■ **What is required**
Could you copy out every line of the data where the word "begin" occurs?

■ **Task data**
::::::::::

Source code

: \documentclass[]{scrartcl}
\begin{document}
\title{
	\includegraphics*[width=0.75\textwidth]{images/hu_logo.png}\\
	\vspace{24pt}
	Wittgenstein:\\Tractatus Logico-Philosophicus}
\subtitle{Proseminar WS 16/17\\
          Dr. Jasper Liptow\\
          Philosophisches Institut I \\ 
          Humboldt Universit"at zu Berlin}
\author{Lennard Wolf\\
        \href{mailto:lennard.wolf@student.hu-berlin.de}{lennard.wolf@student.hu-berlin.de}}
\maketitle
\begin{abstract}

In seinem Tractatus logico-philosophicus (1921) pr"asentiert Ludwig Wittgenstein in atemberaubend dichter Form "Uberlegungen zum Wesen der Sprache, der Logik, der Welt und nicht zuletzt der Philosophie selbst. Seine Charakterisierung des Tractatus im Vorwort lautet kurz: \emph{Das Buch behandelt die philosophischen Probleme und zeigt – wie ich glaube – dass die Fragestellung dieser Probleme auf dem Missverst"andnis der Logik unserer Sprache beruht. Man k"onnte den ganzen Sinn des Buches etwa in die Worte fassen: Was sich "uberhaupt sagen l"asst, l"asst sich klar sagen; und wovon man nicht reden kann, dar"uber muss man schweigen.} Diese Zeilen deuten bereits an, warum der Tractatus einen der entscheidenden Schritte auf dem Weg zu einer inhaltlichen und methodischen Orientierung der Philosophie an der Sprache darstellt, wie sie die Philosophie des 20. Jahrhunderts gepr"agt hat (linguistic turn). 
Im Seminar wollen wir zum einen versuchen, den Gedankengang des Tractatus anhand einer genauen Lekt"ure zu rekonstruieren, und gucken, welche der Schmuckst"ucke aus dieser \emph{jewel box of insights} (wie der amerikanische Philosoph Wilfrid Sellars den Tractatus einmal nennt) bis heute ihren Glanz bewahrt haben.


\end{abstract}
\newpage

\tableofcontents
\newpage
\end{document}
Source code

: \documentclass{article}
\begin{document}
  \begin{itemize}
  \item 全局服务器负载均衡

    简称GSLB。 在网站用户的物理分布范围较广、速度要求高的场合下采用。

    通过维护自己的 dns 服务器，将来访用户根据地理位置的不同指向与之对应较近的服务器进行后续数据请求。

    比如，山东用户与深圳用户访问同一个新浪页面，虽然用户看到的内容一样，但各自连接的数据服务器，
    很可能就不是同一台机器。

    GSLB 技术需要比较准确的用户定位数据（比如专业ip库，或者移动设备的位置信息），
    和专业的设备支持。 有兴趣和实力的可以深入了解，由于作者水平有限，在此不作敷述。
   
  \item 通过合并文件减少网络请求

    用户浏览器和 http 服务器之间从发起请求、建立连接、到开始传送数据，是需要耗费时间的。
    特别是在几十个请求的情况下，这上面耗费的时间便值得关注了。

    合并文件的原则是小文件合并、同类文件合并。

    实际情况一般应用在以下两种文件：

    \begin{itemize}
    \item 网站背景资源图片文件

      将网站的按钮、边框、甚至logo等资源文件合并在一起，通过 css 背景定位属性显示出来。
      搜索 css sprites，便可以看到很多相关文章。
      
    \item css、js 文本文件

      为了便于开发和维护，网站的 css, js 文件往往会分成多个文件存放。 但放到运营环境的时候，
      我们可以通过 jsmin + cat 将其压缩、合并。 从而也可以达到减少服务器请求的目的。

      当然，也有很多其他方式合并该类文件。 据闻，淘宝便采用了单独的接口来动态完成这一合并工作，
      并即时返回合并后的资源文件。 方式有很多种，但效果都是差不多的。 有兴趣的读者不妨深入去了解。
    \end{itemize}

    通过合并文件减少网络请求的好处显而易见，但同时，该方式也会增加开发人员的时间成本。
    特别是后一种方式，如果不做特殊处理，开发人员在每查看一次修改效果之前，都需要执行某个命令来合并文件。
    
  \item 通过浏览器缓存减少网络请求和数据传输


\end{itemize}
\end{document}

::::::::::

■ **Exercise response**
\begin{document}
\begin{abstract}
\begin{document}
  \begin{itemize}
    \begin{itemize}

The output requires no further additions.